Early on March 4, 2018, the ideal world was shattered by a scream for help from Mason’s bedroom. A friend spending the night looked over at Mason. He was unresponsive. At some point, the night before he died, someone gave Mason liquid methadone.
The Hunters have been told that Mason thought he was taking cough syrup. “He had a one-time accidental overdose,” Shauna explained. “Mason didn’t do heroin. I mean, he didn’t like to drink. So I don’t know why he thought he needed to do that. But that’s what happened.”

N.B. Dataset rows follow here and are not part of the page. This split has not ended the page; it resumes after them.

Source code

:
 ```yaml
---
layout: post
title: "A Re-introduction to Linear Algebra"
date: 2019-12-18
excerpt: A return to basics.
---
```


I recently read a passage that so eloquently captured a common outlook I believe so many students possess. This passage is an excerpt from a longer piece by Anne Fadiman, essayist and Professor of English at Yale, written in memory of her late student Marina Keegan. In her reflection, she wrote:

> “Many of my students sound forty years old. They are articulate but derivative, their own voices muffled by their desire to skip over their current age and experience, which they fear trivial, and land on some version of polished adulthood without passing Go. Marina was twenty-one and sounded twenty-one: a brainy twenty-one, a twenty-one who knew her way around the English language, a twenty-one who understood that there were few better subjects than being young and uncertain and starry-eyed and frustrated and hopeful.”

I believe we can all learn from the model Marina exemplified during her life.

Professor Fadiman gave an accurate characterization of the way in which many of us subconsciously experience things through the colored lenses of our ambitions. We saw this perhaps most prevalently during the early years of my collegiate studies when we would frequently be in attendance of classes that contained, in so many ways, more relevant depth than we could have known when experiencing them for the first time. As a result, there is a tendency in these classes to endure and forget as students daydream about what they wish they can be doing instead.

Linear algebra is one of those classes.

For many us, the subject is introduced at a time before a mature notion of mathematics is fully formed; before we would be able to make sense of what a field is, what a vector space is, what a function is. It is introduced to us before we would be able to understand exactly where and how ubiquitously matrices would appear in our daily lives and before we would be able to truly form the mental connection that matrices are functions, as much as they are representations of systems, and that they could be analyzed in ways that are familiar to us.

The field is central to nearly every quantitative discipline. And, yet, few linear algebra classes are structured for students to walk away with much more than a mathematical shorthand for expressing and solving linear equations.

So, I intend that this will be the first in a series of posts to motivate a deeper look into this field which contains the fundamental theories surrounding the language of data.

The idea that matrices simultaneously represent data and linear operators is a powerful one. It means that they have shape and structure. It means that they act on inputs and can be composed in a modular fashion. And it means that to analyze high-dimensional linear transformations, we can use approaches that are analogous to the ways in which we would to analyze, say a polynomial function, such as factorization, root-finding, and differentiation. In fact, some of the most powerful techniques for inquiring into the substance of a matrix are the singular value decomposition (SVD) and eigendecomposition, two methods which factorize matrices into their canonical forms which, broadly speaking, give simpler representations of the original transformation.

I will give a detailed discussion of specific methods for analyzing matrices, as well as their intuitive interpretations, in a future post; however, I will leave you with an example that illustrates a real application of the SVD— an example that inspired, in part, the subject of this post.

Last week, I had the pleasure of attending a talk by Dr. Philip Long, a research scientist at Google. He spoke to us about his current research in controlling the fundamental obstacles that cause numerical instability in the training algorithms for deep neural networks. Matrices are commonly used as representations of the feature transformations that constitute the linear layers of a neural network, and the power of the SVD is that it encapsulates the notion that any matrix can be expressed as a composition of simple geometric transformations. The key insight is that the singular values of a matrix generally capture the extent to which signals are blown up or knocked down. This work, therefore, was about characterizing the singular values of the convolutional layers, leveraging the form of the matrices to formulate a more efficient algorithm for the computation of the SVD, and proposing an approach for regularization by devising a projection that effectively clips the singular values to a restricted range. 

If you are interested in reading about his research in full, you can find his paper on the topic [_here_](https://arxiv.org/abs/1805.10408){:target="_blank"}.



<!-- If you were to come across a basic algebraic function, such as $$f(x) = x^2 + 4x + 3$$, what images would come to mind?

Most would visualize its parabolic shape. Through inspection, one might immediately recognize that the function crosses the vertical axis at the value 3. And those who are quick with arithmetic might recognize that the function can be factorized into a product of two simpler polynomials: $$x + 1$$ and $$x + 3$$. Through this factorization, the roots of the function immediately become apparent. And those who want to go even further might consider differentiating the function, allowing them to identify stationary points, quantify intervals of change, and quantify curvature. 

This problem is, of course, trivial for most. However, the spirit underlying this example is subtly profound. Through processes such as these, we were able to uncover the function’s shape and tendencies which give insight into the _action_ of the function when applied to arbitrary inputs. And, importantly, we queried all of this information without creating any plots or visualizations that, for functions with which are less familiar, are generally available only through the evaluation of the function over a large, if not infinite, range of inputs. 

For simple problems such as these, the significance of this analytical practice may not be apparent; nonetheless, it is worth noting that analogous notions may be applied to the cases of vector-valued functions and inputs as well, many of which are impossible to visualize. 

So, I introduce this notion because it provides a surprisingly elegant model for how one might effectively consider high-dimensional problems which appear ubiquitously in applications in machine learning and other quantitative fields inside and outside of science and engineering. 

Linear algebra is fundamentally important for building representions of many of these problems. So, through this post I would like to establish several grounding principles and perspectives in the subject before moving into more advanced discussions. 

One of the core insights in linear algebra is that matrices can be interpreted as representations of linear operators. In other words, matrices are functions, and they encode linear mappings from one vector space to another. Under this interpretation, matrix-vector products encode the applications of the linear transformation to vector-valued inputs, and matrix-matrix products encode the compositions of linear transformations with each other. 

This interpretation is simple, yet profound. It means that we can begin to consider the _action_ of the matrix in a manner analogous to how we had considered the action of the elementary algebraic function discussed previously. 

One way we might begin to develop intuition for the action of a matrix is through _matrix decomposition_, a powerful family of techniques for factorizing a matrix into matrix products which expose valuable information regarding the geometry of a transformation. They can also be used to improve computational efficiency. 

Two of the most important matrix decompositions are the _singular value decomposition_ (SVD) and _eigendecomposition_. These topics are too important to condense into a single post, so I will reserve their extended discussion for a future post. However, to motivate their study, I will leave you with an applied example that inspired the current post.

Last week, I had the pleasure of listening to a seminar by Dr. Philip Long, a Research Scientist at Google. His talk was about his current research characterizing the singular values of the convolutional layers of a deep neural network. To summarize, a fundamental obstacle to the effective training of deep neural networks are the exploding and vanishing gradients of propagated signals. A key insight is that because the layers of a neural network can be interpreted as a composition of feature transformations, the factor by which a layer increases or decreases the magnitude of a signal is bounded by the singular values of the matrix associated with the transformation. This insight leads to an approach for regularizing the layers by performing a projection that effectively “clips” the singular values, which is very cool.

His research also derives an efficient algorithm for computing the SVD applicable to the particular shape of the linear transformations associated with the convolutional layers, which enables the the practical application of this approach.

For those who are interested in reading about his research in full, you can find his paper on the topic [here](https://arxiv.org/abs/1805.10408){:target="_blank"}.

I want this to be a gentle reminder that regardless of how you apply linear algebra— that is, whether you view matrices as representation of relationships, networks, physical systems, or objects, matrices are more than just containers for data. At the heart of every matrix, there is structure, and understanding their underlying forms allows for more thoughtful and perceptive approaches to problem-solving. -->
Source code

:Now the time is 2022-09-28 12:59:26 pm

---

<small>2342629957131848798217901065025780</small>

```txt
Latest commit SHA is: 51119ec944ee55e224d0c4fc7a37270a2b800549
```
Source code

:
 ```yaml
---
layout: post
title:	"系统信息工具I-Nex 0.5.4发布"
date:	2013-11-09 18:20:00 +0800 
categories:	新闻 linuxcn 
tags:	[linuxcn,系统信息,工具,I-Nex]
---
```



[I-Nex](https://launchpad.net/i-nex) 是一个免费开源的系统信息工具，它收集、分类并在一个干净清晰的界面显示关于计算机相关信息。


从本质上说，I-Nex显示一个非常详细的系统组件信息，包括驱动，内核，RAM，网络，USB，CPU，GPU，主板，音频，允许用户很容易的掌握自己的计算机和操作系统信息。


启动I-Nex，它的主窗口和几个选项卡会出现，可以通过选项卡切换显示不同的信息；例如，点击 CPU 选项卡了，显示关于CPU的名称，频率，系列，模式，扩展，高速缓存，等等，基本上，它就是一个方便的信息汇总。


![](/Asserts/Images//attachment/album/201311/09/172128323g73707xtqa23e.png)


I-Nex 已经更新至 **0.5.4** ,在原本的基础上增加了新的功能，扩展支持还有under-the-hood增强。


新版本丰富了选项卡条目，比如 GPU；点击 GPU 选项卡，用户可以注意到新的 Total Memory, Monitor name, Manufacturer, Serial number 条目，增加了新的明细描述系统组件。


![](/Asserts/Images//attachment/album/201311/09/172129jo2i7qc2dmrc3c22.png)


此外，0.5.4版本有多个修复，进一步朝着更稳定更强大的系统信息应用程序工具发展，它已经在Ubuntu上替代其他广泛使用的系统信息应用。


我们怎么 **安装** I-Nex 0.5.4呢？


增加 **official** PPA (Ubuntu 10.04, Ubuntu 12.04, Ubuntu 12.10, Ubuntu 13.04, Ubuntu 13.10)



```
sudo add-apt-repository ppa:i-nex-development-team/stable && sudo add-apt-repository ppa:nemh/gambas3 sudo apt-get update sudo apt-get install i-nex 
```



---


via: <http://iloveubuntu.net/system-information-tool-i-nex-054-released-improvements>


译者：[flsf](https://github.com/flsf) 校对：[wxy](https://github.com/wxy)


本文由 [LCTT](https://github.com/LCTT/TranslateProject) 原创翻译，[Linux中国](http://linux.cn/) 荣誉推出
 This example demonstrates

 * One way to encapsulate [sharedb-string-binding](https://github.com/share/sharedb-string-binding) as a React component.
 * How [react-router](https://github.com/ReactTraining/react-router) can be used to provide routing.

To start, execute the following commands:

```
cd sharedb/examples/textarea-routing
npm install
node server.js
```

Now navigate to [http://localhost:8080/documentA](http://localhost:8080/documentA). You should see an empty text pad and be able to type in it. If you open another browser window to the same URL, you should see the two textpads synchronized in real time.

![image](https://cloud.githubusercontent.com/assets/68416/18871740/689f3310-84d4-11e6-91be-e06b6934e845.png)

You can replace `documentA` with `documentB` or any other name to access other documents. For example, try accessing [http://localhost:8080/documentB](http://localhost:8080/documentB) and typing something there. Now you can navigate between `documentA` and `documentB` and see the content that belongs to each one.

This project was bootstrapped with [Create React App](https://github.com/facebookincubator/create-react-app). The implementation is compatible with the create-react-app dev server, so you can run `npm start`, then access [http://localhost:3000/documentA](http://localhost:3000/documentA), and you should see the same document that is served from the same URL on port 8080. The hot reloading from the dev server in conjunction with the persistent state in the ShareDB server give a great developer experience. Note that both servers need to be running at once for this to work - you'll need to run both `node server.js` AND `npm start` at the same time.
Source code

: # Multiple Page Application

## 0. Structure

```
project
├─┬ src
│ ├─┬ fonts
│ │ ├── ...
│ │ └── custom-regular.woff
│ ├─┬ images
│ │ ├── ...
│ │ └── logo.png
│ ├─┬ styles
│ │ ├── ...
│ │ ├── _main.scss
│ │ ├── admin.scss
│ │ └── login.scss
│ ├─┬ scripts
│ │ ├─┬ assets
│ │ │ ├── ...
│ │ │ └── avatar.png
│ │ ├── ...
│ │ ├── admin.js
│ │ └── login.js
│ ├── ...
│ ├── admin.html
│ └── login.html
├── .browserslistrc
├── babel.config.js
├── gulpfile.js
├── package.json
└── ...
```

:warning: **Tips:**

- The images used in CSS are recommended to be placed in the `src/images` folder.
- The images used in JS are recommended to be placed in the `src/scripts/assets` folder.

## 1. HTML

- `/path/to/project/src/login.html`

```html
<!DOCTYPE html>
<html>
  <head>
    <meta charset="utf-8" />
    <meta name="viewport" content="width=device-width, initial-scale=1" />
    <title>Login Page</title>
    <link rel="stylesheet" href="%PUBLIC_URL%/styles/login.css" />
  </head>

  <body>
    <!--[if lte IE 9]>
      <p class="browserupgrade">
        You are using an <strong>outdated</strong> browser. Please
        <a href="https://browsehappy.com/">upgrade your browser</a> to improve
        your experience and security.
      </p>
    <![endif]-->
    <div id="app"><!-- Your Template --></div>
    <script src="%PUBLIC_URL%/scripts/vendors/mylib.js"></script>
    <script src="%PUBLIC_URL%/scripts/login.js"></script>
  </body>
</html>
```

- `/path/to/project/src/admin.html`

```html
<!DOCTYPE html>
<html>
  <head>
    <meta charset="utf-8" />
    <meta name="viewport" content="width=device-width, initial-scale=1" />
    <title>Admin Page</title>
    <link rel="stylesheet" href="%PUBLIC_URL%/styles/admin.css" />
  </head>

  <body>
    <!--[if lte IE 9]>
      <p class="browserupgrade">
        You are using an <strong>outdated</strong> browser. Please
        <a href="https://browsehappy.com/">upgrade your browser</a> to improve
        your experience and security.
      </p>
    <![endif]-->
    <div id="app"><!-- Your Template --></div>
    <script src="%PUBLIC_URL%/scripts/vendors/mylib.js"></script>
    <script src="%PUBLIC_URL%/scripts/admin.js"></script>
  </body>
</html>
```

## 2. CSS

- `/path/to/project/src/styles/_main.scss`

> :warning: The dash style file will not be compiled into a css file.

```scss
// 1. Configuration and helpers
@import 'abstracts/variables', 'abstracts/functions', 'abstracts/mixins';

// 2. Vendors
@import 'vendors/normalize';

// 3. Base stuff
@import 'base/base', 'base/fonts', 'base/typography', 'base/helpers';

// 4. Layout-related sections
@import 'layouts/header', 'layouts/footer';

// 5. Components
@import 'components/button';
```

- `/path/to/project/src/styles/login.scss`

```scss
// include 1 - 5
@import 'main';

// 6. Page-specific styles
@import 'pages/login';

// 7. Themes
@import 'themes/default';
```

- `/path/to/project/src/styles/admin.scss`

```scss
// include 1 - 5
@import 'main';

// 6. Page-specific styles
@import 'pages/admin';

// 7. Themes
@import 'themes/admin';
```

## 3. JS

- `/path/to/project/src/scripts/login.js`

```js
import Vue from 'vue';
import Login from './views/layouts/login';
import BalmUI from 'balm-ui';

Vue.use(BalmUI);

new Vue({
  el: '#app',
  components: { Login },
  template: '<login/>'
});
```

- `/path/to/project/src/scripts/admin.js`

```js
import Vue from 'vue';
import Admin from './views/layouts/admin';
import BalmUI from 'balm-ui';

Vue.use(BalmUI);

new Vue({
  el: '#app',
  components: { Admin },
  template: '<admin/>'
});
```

Methadone is a synthetic opiate that is used to relieve pain. It is often used to treat opioid addiction. When taken properly, it can reduce cravings and withdrawal symptoms. After taking the methadone, Mason vomited and became sleepy, the friends told the Hunters the next day. Some time later, he died of an overdose. He was 17. With that one-time, reckless decision, Mason’s story was folded into the national opioid epidemic. Though statistics have not been released for 2018, the number of overdose deaths is expected to rival the more than 70,000 who died in 2017. Of those, 68 percent involved opioids.